# [Task brief]
Go through the entries below and print each one exactly.

# [Input for this task]
.....
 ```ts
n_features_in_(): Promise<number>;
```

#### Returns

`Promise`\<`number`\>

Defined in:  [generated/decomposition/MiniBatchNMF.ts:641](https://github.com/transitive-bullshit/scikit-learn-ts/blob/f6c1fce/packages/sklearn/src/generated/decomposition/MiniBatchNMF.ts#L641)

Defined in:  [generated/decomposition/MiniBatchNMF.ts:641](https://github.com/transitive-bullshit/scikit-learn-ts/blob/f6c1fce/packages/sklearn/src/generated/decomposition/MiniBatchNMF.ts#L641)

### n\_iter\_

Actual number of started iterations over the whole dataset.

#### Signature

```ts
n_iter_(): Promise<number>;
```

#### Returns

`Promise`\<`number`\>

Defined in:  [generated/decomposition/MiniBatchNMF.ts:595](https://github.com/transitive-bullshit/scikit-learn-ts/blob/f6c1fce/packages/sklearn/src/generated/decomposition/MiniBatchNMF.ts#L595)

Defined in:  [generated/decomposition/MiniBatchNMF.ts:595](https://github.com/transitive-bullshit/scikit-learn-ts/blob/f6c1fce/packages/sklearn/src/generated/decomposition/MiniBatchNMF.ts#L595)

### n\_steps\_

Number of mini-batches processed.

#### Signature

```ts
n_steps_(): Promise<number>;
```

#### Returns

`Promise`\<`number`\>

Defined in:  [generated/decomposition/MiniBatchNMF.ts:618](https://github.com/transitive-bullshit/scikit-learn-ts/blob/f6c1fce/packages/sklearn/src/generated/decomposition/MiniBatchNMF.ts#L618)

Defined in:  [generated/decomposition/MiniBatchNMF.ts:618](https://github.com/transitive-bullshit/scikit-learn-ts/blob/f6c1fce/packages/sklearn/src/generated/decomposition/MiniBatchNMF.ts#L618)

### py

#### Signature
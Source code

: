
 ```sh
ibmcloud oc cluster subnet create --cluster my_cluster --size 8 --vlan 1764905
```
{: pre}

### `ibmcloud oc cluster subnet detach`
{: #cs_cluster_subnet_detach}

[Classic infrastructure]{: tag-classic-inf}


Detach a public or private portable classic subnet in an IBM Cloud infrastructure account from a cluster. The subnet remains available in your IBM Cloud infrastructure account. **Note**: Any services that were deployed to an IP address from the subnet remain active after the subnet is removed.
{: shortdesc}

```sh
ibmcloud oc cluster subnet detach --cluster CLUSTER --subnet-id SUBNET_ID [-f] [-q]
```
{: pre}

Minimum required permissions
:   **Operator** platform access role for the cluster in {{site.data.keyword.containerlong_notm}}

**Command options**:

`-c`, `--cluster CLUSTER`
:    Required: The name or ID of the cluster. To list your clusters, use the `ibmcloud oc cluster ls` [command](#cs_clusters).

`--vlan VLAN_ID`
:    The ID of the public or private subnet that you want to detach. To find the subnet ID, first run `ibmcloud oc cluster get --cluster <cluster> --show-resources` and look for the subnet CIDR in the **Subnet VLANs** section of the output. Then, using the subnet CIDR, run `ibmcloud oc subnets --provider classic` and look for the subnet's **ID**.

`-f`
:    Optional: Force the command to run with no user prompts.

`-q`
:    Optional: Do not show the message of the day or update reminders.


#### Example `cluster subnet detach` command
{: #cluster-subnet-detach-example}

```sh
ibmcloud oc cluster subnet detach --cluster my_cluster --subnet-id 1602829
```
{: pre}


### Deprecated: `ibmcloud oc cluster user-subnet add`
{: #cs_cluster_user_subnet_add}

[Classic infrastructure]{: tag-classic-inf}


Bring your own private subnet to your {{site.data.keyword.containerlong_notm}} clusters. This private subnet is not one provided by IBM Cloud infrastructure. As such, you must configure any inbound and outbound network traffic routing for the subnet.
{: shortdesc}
.....
# [Answer below]
 ```ts
n_features_in_(): Promise<number>;
```

#### Returns

`Promise`\<`number`\>

Defined in:  [generated/decomposition/MiniBatchNMF.ts:641](https://github.com/transitive-bullshit/scikit-learn-ts/blob/f6c1fce/packages/sklearn/src/generated/decomposition/MiniBatchNMF.ts#L641)

Defined in:  [generated/decomposition/MiniBatchNMF.ts:641](https://github.com/transitive-bullshit/scikit-learn-ts/blob/f6c1fce/packages/sklearn/src/generated/decomposition/MiniBatchNMF.ts#L641)

### n\_iter\_

Actual number of started iterations over the whole dataset.

#### Signature

```ts
n_iter_(): Promise<number>;
```

#### Returns

`Promise`\<`number`\>

Defined in:  [generated/decomposition/MiniBatchNMF.ts:595](https://github.com/transitive-bullshit/scikit-learn-ts/blob/f6c1fce/packages/sklearn/src/generated/decomposition/MiniBatchNMF.ts#L595)

Defined in:  [generated/decomposition/MiniBatchNMF.ts:595](https://github.com/transitive-bullshit/scikit-learn-ts/blob/f6c1fce/packages/sklearn/src/generated/decomposition/MiniBatchNMF.ts#L595)

### n\_steps\_

Number of mini-batches processed.

#### Signature

```ts
n_steps_(): Promise<number>;
```

#### Returns

`Promise`\<`number`\>

Defined in:  [generated/decomposition/MiniBatchNMF.ts:618](https://github.com/transitive-bullshit/scikit-learn-ts/blob/f6c1fce/packages/sklearn/src/generated/decomposition/MiniBatchNMF.ts#L618)

Defined in:  [generated/decomposition/MiniBatchNMF.ts:618](https://github.com/transitive-bullshit/scikit-learn-ts/blob/f6c1fce/packages/sklearn/src/generated/decomposition/MiniBatchNMF.ts#L618)

### py

#### Signature
Source code

:
 ```sh
ibmcloud oc cluster subnet create --cluster my_cluster --size 8 --vlan 1764905
```
{: pre}

### `ibmcloud oc cluster subnet detach`
{: #cs_cluster_subnet_detach}

[Classic infrastructure]{: tag-classic-inf}


Detach a public or private portable classic subnet in an IBM Cloud infrastructure account from a cluster. The subnet remains available in your IBM Cloud infrastructure account. **Note**: Any services that were deployed to an IP address from the subnet remain active after the subnet is removed.
{: shortdesc}

```sh
ibmcloud oc cluster subnet detach --cluster CLUSTER --subnet-id SUBNET_ID [-f] [-q]
```
{: pre}

Minimum required permissions
:   **Operator** platform access role for the cluster in {{site.data.keyword.containerlong_notm}}

**Command options**:

`-c`, `--cluster CLUSTER`
:    Required: The name or ID of the cluster. To list your clusters, use the `ibmcloud oc cluster ls` [command](#cs_clusters).

`--vlan VLAN_ID`
:    The ID of the public or private subnet that you want to detach. To find the subnet ID, first run `ibmcloud oc cluster get --cluster <cluster> --show-resources` and look for the subnet CIDR in the **Subnet VLANs** section of the output. Then, using the subnet CIDR, run `ibmcloud oc subnets --provider classic` and look for the subnet's **ID**.

`-f`
:    Optional: Force the command to run with no user prompts.

`-q`
:    Optional: Do not show the message of the day or update reminders.


#### Example `cluster subnet detach` command
{: #cluster-subnet-detach-example}

```sh
ibmcloud oc cluster subnet detach --cluster my_cluster --subnet-id 1602829
```
{: pre}


### Deprecated: `ibmcloud oc cluster user-subnet add`
{: #cs_cluster_user_subnet_add}

[Classic infrastructure]{: tag-classic-inf}


Bring your own private subnet to your {{site.data.keyword.containerlong_notm}} clusters. This private subnet is not one provided by IBM Cloud infrastructure. As such, you must configure any inbound and outbound network traffic routing for the subnet.
{: shortdesc}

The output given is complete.